____ ENTRIES PROVIDED

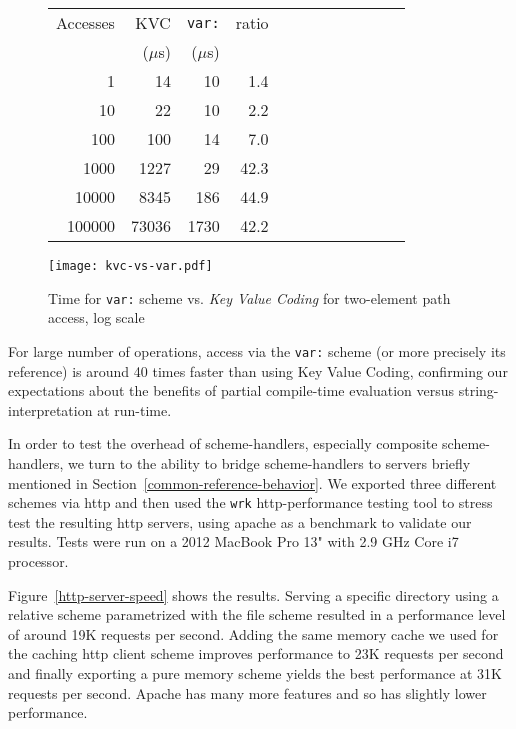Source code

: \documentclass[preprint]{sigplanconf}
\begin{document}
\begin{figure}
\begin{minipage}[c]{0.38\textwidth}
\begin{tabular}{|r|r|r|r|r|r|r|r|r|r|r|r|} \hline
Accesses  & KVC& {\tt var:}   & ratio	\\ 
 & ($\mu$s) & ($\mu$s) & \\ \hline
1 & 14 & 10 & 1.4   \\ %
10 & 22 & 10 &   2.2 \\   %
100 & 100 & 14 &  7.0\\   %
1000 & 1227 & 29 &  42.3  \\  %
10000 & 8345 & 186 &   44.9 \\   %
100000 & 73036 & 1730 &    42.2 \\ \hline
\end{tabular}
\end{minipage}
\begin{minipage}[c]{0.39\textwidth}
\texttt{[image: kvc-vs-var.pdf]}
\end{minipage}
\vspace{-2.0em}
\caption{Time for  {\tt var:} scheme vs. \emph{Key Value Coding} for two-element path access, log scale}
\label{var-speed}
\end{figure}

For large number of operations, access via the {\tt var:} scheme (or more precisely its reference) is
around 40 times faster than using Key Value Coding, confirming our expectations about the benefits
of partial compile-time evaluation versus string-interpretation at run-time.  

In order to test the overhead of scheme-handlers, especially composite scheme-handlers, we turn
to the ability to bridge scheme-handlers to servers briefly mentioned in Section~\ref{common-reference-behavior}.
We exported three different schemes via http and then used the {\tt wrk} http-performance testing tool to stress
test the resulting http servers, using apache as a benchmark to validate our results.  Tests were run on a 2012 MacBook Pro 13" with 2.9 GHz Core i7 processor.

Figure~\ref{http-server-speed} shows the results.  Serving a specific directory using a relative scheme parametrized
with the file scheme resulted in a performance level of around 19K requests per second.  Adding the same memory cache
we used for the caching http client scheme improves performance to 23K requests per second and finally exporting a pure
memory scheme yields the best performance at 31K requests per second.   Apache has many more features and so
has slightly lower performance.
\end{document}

________

• _ACTION ITEM_:
Each line from the first line of the material above through the line containing "1000 & 1227" is to be reproduced exactly, with both ends kept and pictures left out.

• _ANSWER TO THE PROBLEM_:
Source code

: \documentclass[preprint]{sigplanconf}
\begin{document}
\begin{figure}
\begin{minipage}[c]{0.38\textwidth}
\begin{tabular}{|r|r|r|r|r|r|r|r|r|r|r|r|} \hline
Accesses  & KVC& {\tt var:}   & ratio	\\ 
 & ($\mu$s) & ($\mu$s) & \\ \hline
1 & 14 & 10 & 1.4   \\ %
10 & 22 & 10 &   2.2 \\   %
100 & 100 & 14 &  7.0\\   %
1000 & 1227 & 29 &  42.3  \\  %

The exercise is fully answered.